Direct observation of dynamic modes excited in a magnetic insulator by pure spin current

TL;DR

This study provides the first spatially-resolved observation of magnetization modes excited by pure spin currents in insulating Yttrium Iron Garnet disks, revealing nonlinear behaviors that influence spin current interactions in low-damping magnetic insulators.

Contribution

It presents the first spatially-resolved analysis of spin-current-induced dynamic modes in insulating magnetic materials, highlighting nonlinear mode broadening effects.

Findings

Modes exhibit nonlinear self-broadening preventing magnetic bullet formation

Efficient nonlinear mode coupling influences spin current interactions

Insights into magnetization dynamics in low-damping insulators

Abstract

Excitation of magnetization dynamics by pure spin currents has been recently recognized as an enabling mechanism for spintronics and magnonics, which allows implementation of spin-torque devices based on low-damping insulating magnetic materials.
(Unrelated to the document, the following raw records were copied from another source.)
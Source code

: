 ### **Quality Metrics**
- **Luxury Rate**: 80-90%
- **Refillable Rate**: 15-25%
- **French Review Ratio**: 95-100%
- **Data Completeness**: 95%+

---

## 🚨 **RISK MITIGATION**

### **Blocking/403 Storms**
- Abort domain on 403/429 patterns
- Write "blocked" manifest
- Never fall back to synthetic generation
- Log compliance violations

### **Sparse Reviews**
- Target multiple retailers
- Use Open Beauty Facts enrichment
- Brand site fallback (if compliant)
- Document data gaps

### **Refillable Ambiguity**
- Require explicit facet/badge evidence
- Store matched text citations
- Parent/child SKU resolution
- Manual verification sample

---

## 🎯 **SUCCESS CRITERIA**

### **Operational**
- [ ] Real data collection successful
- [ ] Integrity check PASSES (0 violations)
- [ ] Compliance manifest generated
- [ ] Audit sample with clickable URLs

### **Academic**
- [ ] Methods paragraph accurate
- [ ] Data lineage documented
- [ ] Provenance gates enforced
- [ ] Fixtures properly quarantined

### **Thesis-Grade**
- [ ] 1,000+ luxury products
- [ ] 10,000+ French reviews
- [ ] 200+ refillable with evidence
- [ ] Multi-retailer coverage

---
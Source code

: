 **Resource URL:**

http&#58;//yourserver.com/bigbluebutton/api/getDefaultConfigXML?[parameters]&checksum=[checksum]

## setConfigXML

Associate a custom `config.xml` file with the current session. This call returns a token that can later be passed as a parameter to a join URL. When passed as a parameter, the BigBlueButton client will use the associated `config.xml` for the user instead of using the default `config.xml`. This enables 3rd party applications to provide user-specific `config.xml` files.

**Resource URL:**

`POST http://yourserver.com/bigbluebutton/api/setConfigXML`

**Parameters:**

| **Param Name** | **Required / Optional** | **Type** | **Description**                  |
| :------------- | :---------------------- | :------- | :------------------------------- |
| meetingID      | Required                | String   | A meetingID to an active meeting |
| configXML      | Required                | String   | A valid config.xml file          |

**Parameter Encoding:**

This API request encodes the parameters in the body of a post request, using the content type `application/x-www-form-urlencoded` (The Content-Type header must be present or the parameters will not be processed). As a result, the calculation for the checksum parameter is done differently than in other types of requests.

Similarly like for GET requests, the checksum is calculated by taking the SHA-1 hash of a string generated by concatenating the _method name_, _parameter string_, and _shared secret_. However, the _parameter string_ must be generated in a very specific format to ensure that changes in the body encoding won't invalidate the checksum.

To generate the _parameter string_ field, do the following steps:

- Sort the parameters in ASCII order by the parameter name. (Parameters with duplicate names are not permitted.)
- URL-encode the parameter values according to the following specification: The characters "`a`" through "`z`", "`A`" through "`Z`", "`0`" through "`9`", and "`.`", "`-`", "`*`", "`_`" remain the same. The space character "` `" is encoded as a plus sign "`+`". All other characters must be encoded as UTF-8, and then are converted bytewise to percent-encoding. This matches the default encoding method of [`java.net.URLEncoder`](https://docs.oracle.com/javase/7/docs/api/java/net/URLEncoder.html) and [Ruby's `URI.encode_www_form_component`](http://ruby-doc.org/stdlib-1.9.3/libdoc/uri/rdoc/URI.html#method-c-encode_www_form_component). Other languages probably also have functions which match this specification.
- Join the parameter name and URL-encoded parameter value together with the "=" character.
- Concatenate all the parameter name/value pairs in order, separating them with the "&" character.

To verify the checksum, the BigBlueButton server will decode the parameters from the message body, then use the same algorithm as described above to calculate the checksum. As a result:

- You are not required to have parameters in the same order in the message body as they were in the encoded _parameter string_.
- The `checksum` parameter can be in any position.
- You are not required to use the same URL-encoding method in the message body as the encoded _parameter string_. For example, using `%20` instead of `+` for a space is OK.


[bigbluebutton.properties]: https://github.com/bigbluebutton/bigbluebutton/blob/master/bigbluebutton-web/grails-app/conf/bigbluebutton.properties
Here we report the first spatially-resolved study of the dynamic modes excited by pure spin current in nanometer-thick microscopic insulating Yttrium Iron Garnet disks. We show that these modes exhibit nonlinear self-broadening preventing the formation of the self-localized magnetic bullet, which plays a crucial role in the stabilization of the single-mode magnetization oscillations in all-metallic systems. This peculiarity associated with the efficient nonlinear mode coupling in low-damping materials can be among the main factors governing the interaction of pure spin currents with the dynamic magnetization in high-quality magnetic insulators.